** Opening INPUT DATA block **
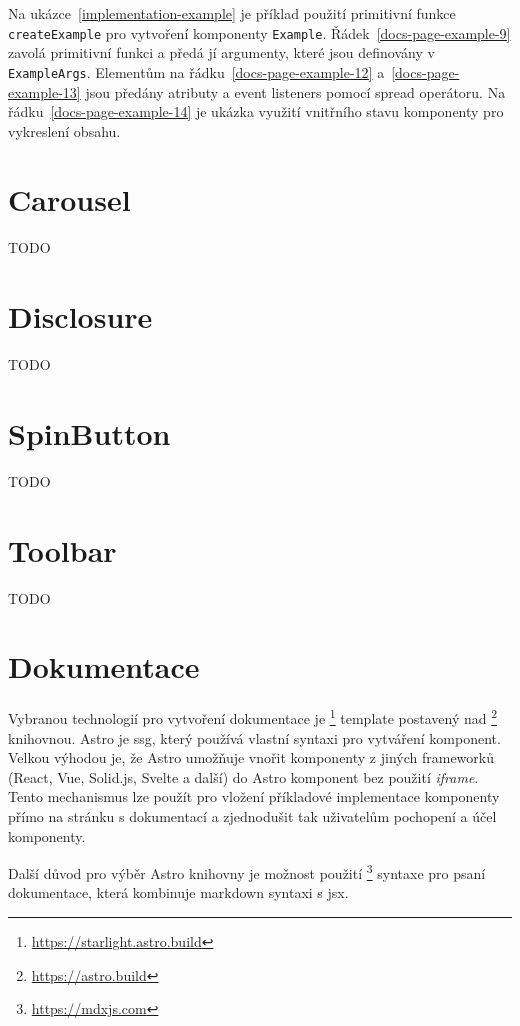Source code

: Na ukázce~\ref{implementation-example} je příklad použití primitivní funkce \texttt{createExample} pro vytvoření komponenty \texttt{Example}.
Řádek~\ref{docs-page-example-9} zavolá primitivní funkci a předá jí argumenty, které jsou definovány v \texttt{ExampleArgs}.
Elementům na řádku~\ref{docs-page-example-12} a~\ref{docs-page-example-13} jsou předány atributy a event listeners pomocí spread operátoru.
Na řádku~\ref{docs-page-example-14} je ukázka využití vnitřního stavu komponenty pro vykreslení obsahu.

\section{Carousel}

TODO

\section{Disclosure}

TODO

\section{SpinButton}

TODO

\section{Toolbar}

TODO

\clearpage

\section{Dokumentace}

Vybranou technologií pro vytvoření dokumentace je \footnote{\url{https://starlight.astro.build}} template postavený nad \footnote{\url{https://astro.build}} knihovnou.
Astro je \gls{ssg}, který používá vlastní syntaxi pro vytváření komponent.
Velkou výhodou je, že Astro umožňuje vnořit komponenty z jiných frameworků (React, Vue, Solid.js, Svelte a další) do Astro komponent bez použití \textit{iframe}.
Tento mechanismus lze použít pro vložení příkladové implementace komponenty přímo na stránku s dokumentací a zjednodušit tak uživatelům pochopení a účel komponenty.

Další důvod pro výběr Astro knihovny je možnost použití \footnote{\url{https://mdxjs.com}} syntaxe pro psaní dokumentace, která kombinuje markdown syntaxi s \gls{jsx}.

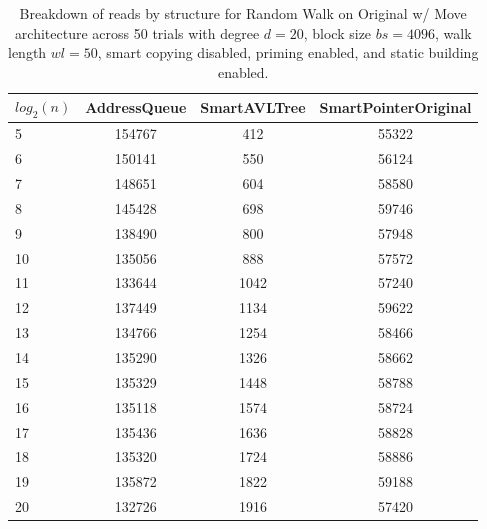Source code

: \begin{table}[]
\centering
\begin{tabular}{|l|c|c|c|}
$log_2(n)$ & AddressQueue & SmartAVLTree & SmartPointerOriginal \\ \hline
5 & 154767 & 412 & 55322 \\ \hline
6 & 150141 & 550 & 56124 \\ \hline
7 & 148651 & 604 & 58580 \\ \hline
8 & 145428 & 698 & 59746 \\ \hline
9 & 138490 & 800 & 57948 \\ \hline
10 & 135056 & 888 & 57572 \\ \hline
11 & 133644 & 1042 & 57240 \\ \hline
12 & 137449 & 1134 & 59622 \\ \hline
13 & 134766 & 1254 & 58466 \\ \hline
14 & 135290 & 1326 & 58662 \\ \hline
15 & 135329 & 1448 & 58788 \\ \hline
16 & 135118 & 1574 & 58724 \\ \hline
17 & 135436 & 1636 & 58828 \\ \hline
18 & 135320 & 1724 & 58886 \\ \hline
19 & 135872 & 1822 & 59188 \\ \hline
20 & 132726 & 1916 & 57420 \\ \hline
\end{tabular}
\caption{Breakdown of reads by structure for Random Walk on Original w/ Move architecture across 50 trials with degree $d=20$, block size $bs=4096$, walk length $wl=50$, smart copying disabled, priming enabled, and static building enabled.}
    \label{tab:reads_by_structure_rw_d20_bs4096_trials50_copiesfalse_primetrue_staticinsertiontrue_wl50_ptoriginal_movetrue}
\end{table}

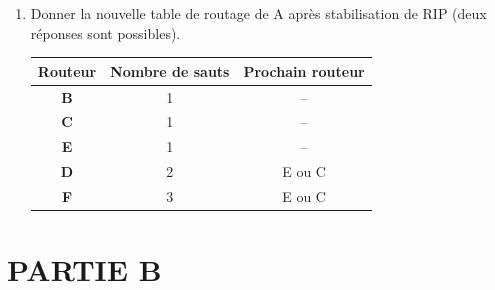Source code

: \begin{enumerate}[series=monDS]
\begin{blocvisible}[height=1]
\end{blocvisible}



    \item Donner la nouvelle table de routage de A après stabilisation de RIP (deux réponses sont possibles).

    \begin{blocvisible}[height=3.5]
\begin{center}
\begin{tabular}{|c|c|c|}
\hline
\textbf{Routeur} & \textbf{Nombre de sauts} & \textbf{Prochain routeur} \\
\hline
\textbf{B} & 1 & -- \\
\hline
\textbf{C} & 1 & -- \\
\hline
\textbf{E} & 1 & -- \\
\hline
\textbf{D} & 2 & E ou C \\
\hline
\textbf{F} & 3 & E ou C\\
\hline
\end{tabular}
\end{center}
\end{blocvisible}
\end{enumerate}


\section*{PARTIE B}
** Closing INPUT DATA block **
## EXERCISE INSTRUCTIONS
Copy out every line above without change, dropping the pictures.

## ANSWER
Source code

: Na ukázce~\ref{implementation-example} je příklad použití primitivní funkce \texttt{createExample} pro vytvoření komponenty \texttt{Example}.
Řádek~\ref{docs-page-example-9} zavolá primitivní funkci a předá jí argumenty, které jsou definovány v \texttt{ExampleArgs}.
Elementům na řádku~\ref{docs-page-example-12} a~\ref{docs-page-example-13} jsou předány atributy a event listeners pomocí spread operátoru.
Na řádku~\ref{docs-page-example-14} je ukázka využití vnitřního stavu komponenty pro vykreslení obsahu.

\section{Carousel}

TODO

\section{Disclosure}

TODO

\section{SpinButton}

TODO

\section{Toolbar}

TODO

\clearpage

\section{Dokumentace}

Vybranou technologií pro vytvoření dokumentace je \footnote{\url{https://starlight.astro.build}} template postavený nad \footnote{\url{https://astro.build}} knihovnou.
Astro je \gls{ssg}, který používá vlastní syntaxi pro vytváření komponent.
Velkou výhodou je, že Astro umožňuje vnořit komponenty z jiných frameworků (React, Vue, Solid.js, Svelte a další) do Astro komponent bez použití \textit{iframe}.
Tento mechanismus lze použít pro vložení příkladové implementace komponenty přímo na stránku s dokumentací a zjednodušit tak uživatelům pochopení a účel komponenty.

Další důvod pro výběr Astro knihovny je možnost použití \footnote{\url{https://mdxjs.com}} syntaxe pro psaní dokumentace, která kombinuje markdown syntaxi s \gls{jsx}.

Source code

: \begin{table}[]
\centering
\begin{tabular}{|l|c|c|c|}
$log_2(n)$ & AddressQueue & SmartAVLTree & SmartPointerOriginal \\ \hline
5 & 154767 & 412 & 55322 \\ \hline
6 & 150141 & 550 & 56124 \\ \hline
7 & 148651 & 604 & 58580 \\ \hline
8 & 145428 & 698 & 59746 \\ \hline
9 & 138490 & 800 & 57948 \\ \hline
10 & 135056 & 888 & 57572 \\ \hline
11 & 133644 & 1042 & 57240 \\ \hline
12 & 137449 & 1134 & 59622 \\ \hline
13 & 134766 & 1254 & 58466 \\ \hline
14 & 135290 & 1326 & 58662 \\ \hline
15 & 135329 & 1448 & 58788 \\ \hline
16 & 135118 & 1574 & 58724 \\ \hline
17 & 135436 & 1636 & 58828 \\ \hline
18 & 135320 & 1724 & 58886 \\ \hline
19 & 135872 & 1822 & 59188 \\ \hline
20 & 132726 & 1916 & 57420 \\ \hline
\end{tabular}
\caption{Breakdown of reads by structure for Random Walk on Original w/ Move architecture across 50 trials with degree $d=20$, block size $bs=4096$, walk length $wl=50$, smart copying disabled, priming enabled, and static building enabled.}
    \label{tab:reads_by_structure_rw_d20_bs4096_trials50_copiesfalse_primetrue_staticinsertiontrue_wl50_ptoriginal_movetrue}
\end{table}

Source code

: \begin{enumerate}[series=monDS]
\begin{blocvisible}[height=1]
\end{blocvisible}



    \item Donner la nouvelle table de routage de A après stabilisation de RIP (deux réponses sont possibles).

    \begin{blocvisible}[height=3.5]
\begin{center}
\begin{tabular}{|c|c|c|}
\hline
\textbf{Routeur} & \textbf{Nombre de sauts} & \textbf{Prochain routeur} \\
\hline
\textbf{B} & 1 & -- \\
\hline
\textbf{C} & 1 & -- \\
\hline
\textbf{E} & 1 & -- \\
\hline
\textbf{D} & 2 & E ou C \\
\hline
\textbf{F} & 3 & E ou C\\
\hline
\end{tabular}
\end{center}
\end{blocvisible}
\end{enumerate}


\section*{PARTIE B}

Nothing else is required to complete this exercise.